W = tf.Variable(np.random.rand(state_size+1, state_size), dtype=tf.float32)
b = tf.Variable(np.zeros((1,state_size)), dtype=tf.float32)

W2 = tf.Variable(np.random.rand(state_size, num_classes),dtype=tf.float32)
b2 = tf.Variable(np.zeros((1,num_classes)), dtype=tf.float32)

# Unpack columns
inputs_series = tf.unstack(batchX_placeholder, axis=1) 
labels_series = tf.unstack(batchY_placeholder, axis=1) 
#here we are taking the columns of the matrix and putting them into rows so that we have a list (axis=1) of elements corresponding to diff batches
#this is so that we can train on multiple batches at the same time.

#now this also means that we have to save three (batch size) number of states. 
#So thats why the it state place holder defined above has a shape of batchsize (with statesize entries in it. not sure why this is the case)
# Forward pass
current_state = init_state
states_series = []

for current_input in inputs_series:
    current_input = tf.reshape(current_input, [batch_size, 1])
    input_and_state_concatenated = tf.concat([current_input, current_state],1)  # Increasing number of columns
    # Notice the concatenation on above line, what we actually want to do is calculate the sum of two affine transforms:
    #current_input * Wa + current_state * Wb as shown in the figure. 
    #By concatenating those two tensors you will only use one matrix multiplication. 
    #The addition of the bias b is broadcasted on all samples in the batch.r

    next_state = tf.tanh(tf.matmul(input_and_state_concatenated, W) + b)  # Broadcasted addition
    states_series.append(next_state)
    current_state = next_state

print("states_series")
print(states_series)


logits_series = [tf.matmul(state, W2) + b2 for state in states_series] #Broadcasted addition
#W2 and B2 are the weights and biases of the state vector, they have their own weights because they act separately and propogate.
#this gives a series as well because remember we are runnigng different parts of the time series at the same time.
#this matrix with matmul states series and w2, is called "logits series". its just the output of states multiplied with their weights plus bias
predictions_series = [tf.nn.softmax(logits) for logits in logits_series]
#print(logits_series)
#print(labels_series)
#sh = len(logits_series)
#print(sh)
#losses = [tf.reduce_mean((labels - logits)) for logits, labels in zip(logits_series,labels_series)]
losses = [tf.nn.sparse_softmax_cross_entropy_with_logits(labels,logits) for logits, labels in zip(logits_series,labels_series)]
total_loss = tf.reduce_mean(losses)

train_step = tf.train.AdagradOptimizer(0.3).minimize(total_loss)

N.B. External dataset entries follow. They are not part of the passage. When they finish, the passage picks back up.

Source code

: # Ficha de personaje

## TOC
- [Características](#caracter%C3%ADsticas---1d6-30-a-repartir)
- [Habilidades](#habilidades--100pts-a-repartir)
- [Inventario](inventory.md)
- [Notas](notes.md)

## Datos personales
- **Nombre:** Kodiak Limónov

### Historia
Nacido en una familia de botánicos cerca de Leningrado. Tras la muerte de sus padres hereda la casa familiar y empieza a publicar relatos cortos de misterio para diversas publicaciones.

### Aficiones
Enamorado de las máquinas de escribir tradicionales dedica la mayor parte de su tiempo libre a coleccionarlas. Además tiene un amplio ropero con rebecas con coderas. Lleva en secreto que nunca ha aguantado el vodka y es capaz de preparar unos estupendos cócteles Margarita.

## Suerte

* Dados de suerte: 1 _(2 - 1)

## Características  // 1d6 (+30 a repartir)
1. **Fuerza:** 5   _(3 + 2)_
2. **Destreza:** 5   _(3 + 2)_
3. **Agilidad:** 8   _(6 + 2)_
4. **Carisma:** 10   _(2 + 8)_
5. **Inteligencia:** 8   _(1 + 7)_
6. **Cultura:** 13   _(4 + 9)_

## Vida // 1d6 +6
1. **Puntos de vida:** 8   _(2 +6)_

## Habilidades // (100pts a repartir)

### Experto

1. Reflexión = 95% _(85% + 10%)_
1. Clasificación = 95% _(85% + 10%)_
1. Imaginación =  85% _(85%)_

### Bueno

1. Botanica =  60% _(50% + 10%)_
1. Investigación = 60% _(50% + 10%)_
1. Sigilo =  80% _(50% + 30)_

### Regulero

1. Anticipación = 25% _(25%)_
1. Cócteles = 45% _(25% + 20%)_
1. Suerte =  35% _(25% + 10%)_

def plot(loss_list, predictions_series, batchX, batchY):
    plt.subplot(2, 3, 1)
    plt.cla()
    plt.plot(loss_list)

    for batch_series_idx in range(5):
        one_hot_output_series = np.array(predictions_series)[:, batch_series_idx, :]
        single_output_series = np.array([(1 if out[0] < 0.5 else 0) for out in one_hot_output_series])

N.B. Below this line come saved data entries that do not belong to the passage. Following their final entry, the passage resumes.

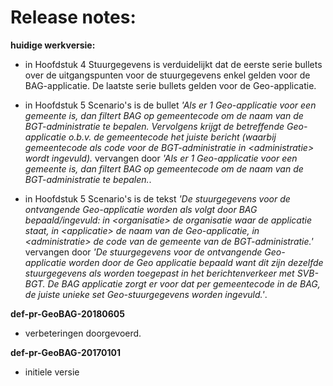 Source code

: # Release notes:

__huidige werkversie:__

- in Hoofdstuk 4 Stuurgegevens is verduidelijkt dat de eerste serie bullets over de uitgangspunten voor de stuurgegevens enkel gelden voor de BAG-applicatie. De laatste serie bullets gelden voor de Geo-applicatie.

- in Hoofdstuk 5 Scenario's is de bullet 
*'Als er 1 Geo-applicatie voor een gemeente is, dan filtert BAG op gemeentecode om de naam van de BGT-administratie te bepalen. Vervolgens krijgt de betreffende Geo-applicatie o.b.v. de gemeentecode het juiste bericht (waarbij gemeentecode als code voor de BGT-administratie in &lt;administratie&gt; wordt ingevuld).* 
vervangen door
*'Als er 1 Geo-applicatie voor een gemeente is, dan filtert BAG op gemeentecode om de naam van de BGT-administratie te bepalen.*.


- in Hoofdstuk 5 Scenario's is de tekst 
*'De stuurgegevens voor de ontvangende Geo-applicatie worden als volgt door BAG bepaald/ingevuld: in &lt;organisatie&gt; de organisatie waar de applicatie staat, in &lt;applicatie&gt; de naam van de Geo-applicatie, in &lt;administratie&gt; de code van de gemeente van de BGT-administratie.'*
vervangen door
*'De stuurgegevens voor de ontvangende Geo-applicatie worden door de Geo applicatie bepaald want dit zijn dezelfde stuurgegevens als worden toegepast in het berichtenverkeer met SVB-BGT. De BAG applicatie zorgt er voor dat per gemeentecode in de BAG, de juiste unieke set Geo-stuurgegevens worden ingevuld.'*.

__def-pr-GeoBAG-20180605__
- verbeteringen doorgevoerd.

__def-pr-GeoBAG-20170101__
- initiele versie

        plt.subplot(2, 3, batch_series_idx + 2)
        plt.cla()
        plt.axis([0, truncated_backprop_length, 0, 2])
        left_offset = range(truncated_backprop_length)
        plt.bar(left_offset, batchX[batch_series_idx, :], width=1, color="blue")
        plt.bar(left_offset, batchY[batch_series_idx, :] * 0.5, width=1, color="red")
        plt.bar(left_offset, single_output_series * 0.3, width=1, color="green")

    plt.draw()
    plt.pause(0.0001)


with tf.Session() as sess:
    sess.run(tf.initialize_all_variables())
    plt.ion()
    plt.figure()
    plt.show()
    loss_list = []

    for epoch_idx in range(num_epochs):
        x,y = generateData()
        _current_state = np.zeros((batch_size, state_size))

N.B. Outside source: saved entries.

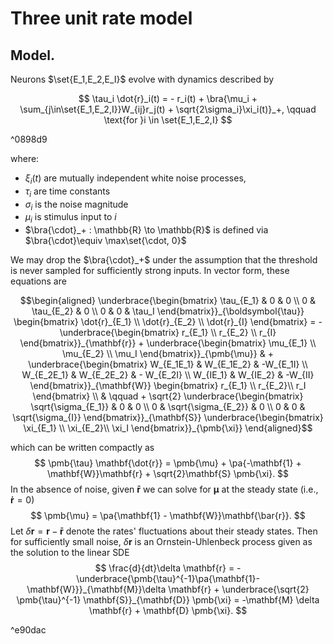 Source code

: $$
\DeclareMathOperator{\Cov}{Cov}
\DeclareMathOperator{\Corr}{Corr}
\DeclareMathOperator{\Var}{Var}
\DeclareMathOperator{\prob}{\mathbb{P}}
\DeclareMathOperator{\qprob}{\mathbb{Q}}
\DeclareMathOperator{\E}{\mathbb{E}}
\newcommand{\set}[1]{\left\{#1\right\}}
\newcommand{\pa}[1]{\left(#1\right)}
\newcommand{\ang}[1]{\left<#1\right>}
\newcommand{\bra}[1]{\left[#1\right]}
\newcommand{\abs}[1]{\left|#1\right|}
\newcommand{\norm}[1]{\left\|#1\right\|}
$$

# Three unit rate model

## Model.

Neurons $\set{E_1,E_2,E_I}$ evolve with dynamics described by

$$
	\tau_i \dot{r}_i(t) = - r_i(t) + \bra{\mu_i + \sum_{j\in\set{E_1,E_2,I}}W_{ij}r_j(t)  + \sqrt{2\sigma_i}\xi_i(t)}_+, \qquad \text{for }i \in \set{E_1,E_2,I}
$$

^0898d9

where: 

- $\xi_i(t)$ are mutually independent white noise processes,
- $\tau_i$ are time constants
- $\sigma_i$ is the noise magnitude 
- $\mu_i$ is stimulus input to $i$ 
- $\bra{\cdot}_+ : \mathbb{R} \to \mathbb{R}$ is defined via $\bra{\cdot}\equiv \max\set{\cdot, 0}$ 

We may drop the $\bra{\cdot}_+$ under the assumption that the threshold is never sampled for sufficiently strong inputs. In vector form, these equations are 


$$\begin{aligned}
	\underbrace{\begin{bmatrix}
		\tau_{E_1} & 0 & 0 \\
		0 & \tau_{E_2} & 0 \\
		0 & 0 & \tau_I
	\end{bmatrix}}_{\boldsymbol{\tau}}	
	\begin{bmatrix}
		\dot{r}_{E_1} \\
		\dot{r}_{E_2} \\
		\dot{r}_{I}
	\end{bmatrix}
	=
	- \underbrace{\begin{bmatrix}
		r_{E_1} \\
		r_{E_2} \\
		r_{I}
		\end{bmatrix}}_{\mathbf{r}}
	+ 
		\underbrace{\begin{bmatrix}
			\mu_{E_1} \\
			\mu_{E_2} \\
			\mu_I
		\end{bmatrix}}_{\pmb{\mu}}
		& + 
		\underbrace{\begin{bmatrix}
			W_{E_1E_1} & W_{E_1E_2} & -W_{E_1I} \\
			W_{E_2E_1} & W_{E_2E_2} & - W_{E_2I}  \\
			W_{IE_1} & W_{IE_2} & -W_{II}
		\end{bmatrix}}_{\mathbf{W}}
		\begin{bmatrix}
			r_{E_1} \\
			r_{E_2}\\
			r_I
		\end{bmatrix} \\
		& \qquad +  
		\sqrt{2} 
		\underbrace{\begin{bmatrix}
			\sqrt{\sigma_{E_1}} & 0 & 0 \\
			0 & \sqrt{\sigma_{E_2}} &  0 \\
			0 & 0 & \sqrt{\sigma_{I}}
		\end{bmatrix}}_{\mathbf{S}}
		\underbrace{\begin{bmatrix}
			\xi_{E_1} \\
			\xi_{E_2}\\
			\xi_I
		\end{bmatrix}}_{\pmb{\xi}}
\end{aligned}$$

which can be written compactly as 
$$
\pmb{\tau} \mathbf{\dot{r}} = \pmb{\mu} + \pa{-\mathbf{1} + \mathbf{W}}\mathbf{r} + \sqrt{2}\mathbf{S} \pmb{\xi}.
$$
In the absence of noise, given $\mathbf{\bar{r}}$ we can solve for $\pmb{\mu}$ at the steady state (i.e., $\mathbf{\dot{r}}=0$)
$$
\pmb{\mu} = \pa{\mathbf{1} - \mathbf{W}}\mathbf{\bar{r}}.
$$
Let $\delta \mathbf{r} = \mathbf{r}-\mathbf{\bar{r}}$ denote the rates' fluctuations about their steady states. Then for sufficiently small noise, $\delta \mathbf{r}$ is an Ornstein-Uhlenbeck process given as the solution to the linear SDE 
$$
\frac{d}{dt}\delta \mathbf{r} = -\underbrace{\pmb{\tau}^{-1}\pa{\mathbf{1}-\mathbf{W}}}_{\mathbf{M}}\delta \mathbf{r} + \underbrace{\sqrt{2} \pmb{\tau}^{-1} \mathbf{S}}_{\mathbf{D}} \pmb{\xi} = -\mathbf{M} \delta \mathbf{r} + \mathbf{D} \pmb{\xi}.
$$

^e90dac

        print("New data, epoch", epoch_idx)

        for batch_idx in range(num_batches):
            start_idx = batch_idx * truncated_backprop_length
            end_idx = start_idx + truncated_backprop_length

            batchX = x[:,start_idx:end_idx]
            batchY = y[:,start_idx:end_idx]

            _total_loss, _train_step, _current_state, _predictions_series = sess.run(
                [total_loss, train_step, current_state, predictions_series],
                feed_dict={
                    batchX_placeholder:batchX,
                    batchY_placeholder:batchY,
                    init_state:_current_state
                })

            loss_list.append(_total_loss)

            if batch_idx%100 == 0:
                print("Step",batch_idx, "Loss", _total_loss)
                plot(loss_list, _predictions_series, batchX, batchY)

plt.ioff()
plt.show()

print ("inputs_series")
print(inputs_series)
for input in inputs_series:
  print(input)


states_series
[<tf.Tensor 'Tanh:0' shape=(4, 4) dtype=float32>, <tf.Tensor 'Tanh_1:0' shape=(4, 4) dtype=float32>]


ValueError: ignored